What the exercise asks: Reproduce, from the lines below, exactly the stretch that begins at the line containing "1. Прегледајте и" and ends at the line containing "1. Изаберите **опцију** Провери", both included.

BEGIN

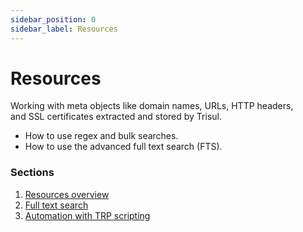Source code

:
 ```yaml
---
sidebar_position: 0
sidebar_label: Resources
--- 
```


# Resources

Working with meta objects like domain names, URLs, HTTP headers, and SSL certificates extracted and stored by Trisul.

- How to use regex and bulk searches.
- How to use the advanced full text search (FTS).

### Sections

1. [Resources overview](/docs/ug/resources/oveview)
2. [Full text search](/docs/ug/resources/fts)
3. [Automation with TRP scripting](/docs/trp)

END
BEGIN

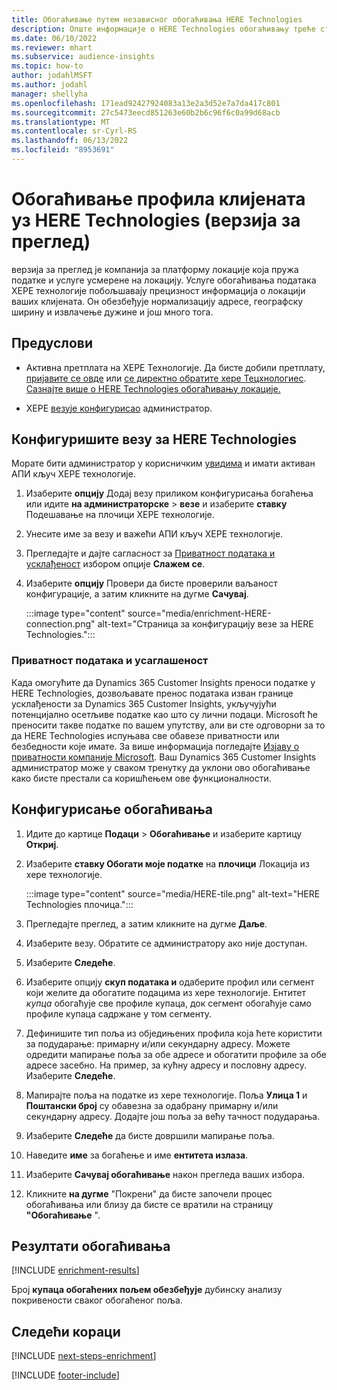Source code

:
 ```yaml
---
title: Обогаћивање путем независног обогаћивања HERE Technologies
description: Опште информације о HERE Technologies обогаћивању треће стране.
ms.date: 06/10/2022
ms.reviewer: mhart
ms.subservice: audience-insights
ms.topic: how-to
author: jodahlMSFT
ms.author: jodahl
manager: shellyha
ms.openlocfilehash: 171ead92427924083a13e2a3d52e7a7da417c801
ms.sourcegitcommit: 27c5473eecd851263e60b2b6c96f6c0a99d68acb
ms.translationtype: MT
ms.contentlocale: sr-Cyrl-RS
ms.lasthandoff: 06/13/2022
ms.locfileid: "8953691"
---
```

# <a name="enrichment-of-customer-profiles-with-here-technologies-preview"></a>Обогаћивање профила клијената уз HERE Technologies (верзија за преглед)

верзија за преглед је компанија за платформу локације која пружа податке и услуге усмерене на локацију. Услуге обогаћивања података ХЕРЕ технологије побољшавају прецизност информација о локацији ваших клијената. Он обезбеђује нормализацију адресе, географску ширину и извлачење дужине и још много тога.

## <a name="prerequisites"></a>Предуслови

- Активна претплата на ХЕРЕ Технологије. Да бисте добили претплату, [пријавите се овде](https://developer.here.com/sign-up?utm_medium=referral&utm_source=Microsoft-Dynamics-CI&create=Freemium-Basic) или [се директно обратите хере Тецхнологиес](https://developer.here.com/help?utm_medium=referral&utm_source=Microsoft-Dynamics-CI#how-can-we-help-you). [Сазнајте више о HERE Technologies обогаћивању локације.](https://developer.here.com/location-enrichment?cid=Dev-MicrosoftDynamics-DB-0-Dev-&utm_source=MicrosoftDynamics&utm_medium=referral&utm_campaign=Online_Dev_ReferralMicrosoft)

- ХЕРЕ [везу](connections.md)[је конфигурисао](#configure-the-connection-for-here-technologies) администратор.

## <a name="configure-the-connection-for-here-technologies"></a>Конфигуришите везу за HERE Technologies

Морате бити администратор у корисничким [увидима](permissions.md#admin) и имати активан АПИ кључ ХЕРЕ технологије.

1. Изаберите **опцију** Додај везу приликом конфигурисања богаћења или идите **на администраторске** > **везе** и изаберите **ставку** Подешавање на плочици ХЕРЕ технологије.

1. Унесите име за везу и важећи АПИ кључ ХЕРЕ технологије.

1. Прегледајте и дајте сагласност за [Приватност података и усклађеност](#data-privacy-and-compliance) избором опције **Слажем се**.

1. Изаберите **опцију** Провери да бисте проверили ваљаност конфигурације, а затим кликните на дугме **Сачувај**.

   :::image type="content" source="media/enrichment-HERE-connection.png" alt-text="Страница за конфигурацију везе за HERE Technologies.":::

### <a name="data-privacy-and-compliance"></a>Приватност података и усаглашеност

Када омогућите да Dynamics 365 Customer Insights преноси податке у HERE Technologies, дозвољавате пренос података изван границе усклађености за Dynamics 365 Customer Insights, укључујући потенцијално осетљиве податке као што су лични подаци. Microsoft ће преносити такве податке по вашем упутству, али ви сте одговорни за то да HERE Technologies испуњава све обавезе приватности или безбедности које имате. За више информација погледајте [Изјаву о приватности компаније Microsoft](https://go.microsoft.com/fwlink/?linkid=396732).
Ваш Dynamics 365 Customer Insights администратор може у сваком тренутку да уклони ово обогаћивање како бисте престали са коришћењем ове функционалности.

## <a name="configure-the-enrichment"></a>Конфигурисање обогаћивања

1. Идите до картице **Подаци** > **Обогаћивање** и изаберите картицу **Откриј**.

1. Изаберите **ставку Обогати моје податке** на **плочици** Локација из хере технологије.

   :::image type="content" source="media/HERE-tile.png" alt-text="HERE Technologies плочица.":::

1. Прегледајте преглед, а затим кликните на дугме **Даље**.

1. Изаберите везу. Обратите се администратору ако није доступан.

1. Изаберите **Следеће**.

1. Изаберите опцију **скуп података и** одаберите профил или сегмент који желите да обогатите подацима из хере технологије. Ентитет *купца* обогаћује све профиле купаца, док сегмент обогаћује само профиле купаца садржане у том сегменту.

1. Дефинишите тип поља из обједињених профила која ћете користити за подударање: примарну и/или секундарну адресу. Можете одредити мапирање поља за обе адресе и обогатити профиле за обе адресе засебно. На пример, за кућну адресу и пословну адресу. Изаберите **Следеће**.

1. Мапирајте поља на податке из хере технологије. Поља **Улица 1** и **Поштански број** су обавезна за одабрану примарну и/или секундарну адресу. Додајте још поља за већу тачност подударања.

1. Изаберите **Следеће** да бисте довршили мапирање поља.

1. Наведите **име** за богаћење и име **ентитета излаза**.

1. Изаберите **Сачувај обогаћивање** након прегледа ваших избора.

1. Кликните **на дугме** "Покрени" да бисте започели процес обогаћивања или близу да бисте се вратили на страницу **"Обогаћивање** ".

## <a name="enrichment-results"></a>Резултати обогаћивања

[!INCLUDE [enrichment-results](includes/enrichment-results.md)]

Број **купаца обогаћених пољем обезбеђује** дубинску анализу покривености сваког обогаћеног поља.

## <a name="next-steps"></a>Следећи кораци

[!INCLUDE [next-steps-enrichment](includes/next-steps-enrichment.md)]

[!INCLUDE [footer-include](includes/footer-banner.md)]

END

Answer below:
1. Прегледајте и дајте сагласност за [Приватност података и усклађеност](#data-privacy-and-compliance) избором опције **Слажем се**.

1. Изаберите **опцију** Провери да бисте проверили ваљаност конфигурације, а затим кликните на дугме **Сачувај**.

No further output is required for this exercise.